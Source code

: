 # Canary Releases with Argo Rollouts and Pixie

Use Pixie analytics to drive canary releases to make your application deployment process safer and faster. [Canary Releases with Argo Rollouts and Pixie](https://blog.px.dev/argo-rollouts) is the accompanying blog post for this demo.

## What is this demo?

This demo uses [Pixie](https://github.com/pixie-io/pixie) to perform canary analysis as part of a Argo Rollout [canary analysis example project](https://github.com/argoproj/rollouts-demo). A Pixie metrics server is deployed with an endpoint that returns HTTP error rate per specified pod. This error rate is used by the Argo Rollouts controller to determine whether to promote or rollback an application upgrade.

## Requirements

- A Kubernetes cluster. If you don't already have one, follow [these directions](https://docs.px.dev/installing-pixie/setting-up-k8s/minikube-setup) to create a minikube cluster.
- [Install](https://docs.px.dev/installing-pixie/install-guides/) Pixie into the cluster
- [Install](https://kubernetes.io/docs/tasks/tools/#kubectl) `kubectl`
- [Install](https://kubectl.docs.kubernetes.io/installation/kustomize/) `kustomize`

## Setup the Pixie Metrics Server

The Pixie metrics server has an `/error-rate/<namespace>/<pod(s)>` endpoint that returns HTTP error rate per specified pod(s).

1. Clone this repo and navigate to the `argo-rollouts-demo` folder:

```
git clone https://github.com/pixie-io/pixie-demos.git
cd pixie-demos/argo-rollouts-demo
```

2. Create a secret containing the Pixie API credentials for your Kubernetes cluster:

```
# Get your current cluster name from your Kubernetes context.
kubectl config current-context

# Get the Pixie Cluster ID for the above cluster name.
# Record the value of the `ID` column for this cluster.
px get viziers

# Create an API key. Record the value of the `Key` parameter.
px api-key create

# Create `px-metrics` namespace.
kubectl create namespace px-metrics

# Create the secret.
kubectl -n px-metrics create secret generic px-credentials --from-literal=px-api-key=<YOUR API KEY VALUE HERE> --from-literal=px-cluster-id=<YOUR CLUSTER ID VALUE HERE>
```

+-------+

» About this exercise
Make an exact copy of the material above.

» Answer section
Source code

: # Canary Releases with Argo Rollouts and Pixie

Use Pixie analytics to drive canary releases to make your application deployment process safer and faster. [Canary Releases with Argo Rollouts and Pixie](https://blog.px.dev/argo-rollouts) is the accompanying blog post for this demo.

## What is this demo?

This demo uses [Pixie](https://github.com/pixie-io/pixie) to perform canary analysis as part of a Argo Rollout [canary analysis example project](https://github.com/argoproj/rollouts-demo). A Pixie metrics server is deployed with an endpoint that returns HTTP error rate per specified pod. This error rate is used by the Argo Rollouts controller to determine whether to promote or rollback an application upgrade.

## Requirements

- A Kubernetes cluster. If you don't already have one, follow [these directions](https://docs.px.dev/installing-pixie/setting-up-k8s/minikube-setup) to create a minikube cluster.
- [Install](https://docs.px.dev/installing-pixie/install-guides/) Pixie into the cluster
- [Install](https://kubernetes.io/docs/tasks/tools/#kubectl) `kubectl`
- [Install](https://kubectl.docs.kubernetes.io/installation/kustomize/) `kustomize`

## Setup the Pixie Metrics Server

The Pixie metrics server has an `/error-rate/<namespace>/<pod(s)>` endpoint that returns HTTP error rate per specified pod(s).

1. Clone this repo and navigate to the `argo-rollouts-demo` folder:

```
git clone https://github.com/pixie-io/pixie-demos.git
cd pixie-demos/argo-rollouts-demo
```

2. Create a secret containing the Pixie API credentials for your Kubernetes cluster:

```
# Get your current cluster name from your Kubernetes context.
kubectl config current-context

# Get the Pixie Cluster ID for the above cluster name.
# Record the value of the `ID` column for this cluster.
px get viziers

# Create an API key. Record the value of the `Key` parameter.
px api-key create

# Create `px-metrics` namespace.
kubectl create namespace px-metrics

# Create the secret.
kubectl -n px-metrics create secret generic px-credentials --from-literal=px-api-key=<YOUR API KEY VALUE HERE> --from-literal=px-cluster-id=<YOUR CLUSTER ID VALUE HERE>
```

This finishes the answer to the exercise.